- **EXERCISE PROMPT**
Transcribe all the entries word for word, skipping the pictures.

Saved entries
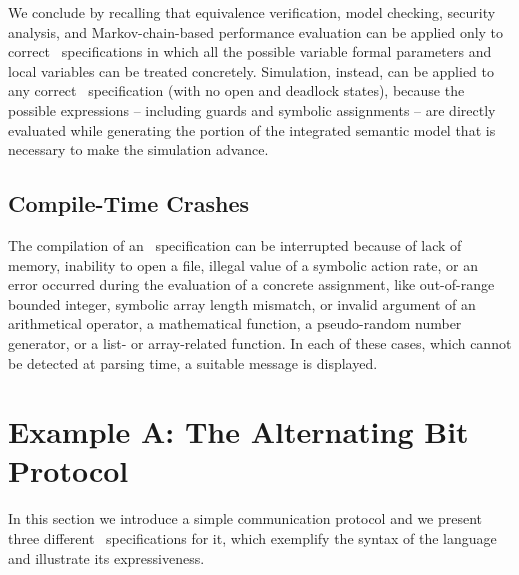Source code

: We conclude by recalling that equivalence verification, model checking, security analysis, and
Markov-chain-based performance evaluation can be applied only to correct \aemilia\ specifications in which
all the possible variable formal parameters and local variables can be treated concretely. Simulation,
instead, can be applied to any correct \aemilia\ specification (with no open and deadlock states), because
the possible expressions -- including guards and symbolic assignments -- are directly evaluated while
generating the portion of the integrated semantic model that is necessary to make the simulation advance.


\subsection{Compile-Time Crashes}\label{ct_crashes}

The compilation of an \aemilia\ specification can be interrupted because of lack of memory, inability to
open a file, illegal value of a symbolic action rate, or an error occurred during the evaluation of a
concrete assignment, like out-of-range bounded integer, symbolic array length mismatch, or invalid argument
of an arithmetical operator, a mathematical function, a pseudo-random number generator, or a list- or
array-related function. In each of these cases, which cannot be detected at parsing time, a suitable message
is displayed.



\section{Example A: The Alternating Bit Protocol}

In this section we introduce a simple communication protocol and we present three different \aemilia\
specifications for it, which exemplify the syntax of the language and illustrate its expressiveness.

- **SOLUTION TO THE EXERCISE**
Source code

: We conclude by recalling that equivalence verification, model checking, security analysis, and
Markov-chain-based performance evaluation can be applied only to correct \aemilia\ specifications in which
all the possible variable formal parameters and local variables can be treated concretely. Simulation,
instead, can be applied to any correct \aemilia\ specification (with no open and deadlock states), because
the possible expressions -- including guards and symbolic assignments -- are directly evaluated while
generating the portion of the integrated semantic model that is necessary to make the simulation advance.


\subsection{Compile-Time Crashes}\label{ct_crashes}

The compilation of an \aemilia\ specification can be interrupted because of lack of memory, inability to
open a file, illegal value of a symbolic action rate, or an error occurred during the evaluation of a
concrete assignment, like out-of-range bounded integer, symbolic array length mismatch, or invalid argument
of an arithmetical operator, a mathematical function, a pseudo-random number generator, or a list- or
array-related function. In each of these cases, which cannot be detected at parsing time, a suitable message
is displayed.



\section{Example A: The Alternating Bit Protocol}

In this section we introduce a simple communication protocol and we present three different \aemilia\
specifications for it, which exemplify the syntax of the language and illustrate its expressiveness.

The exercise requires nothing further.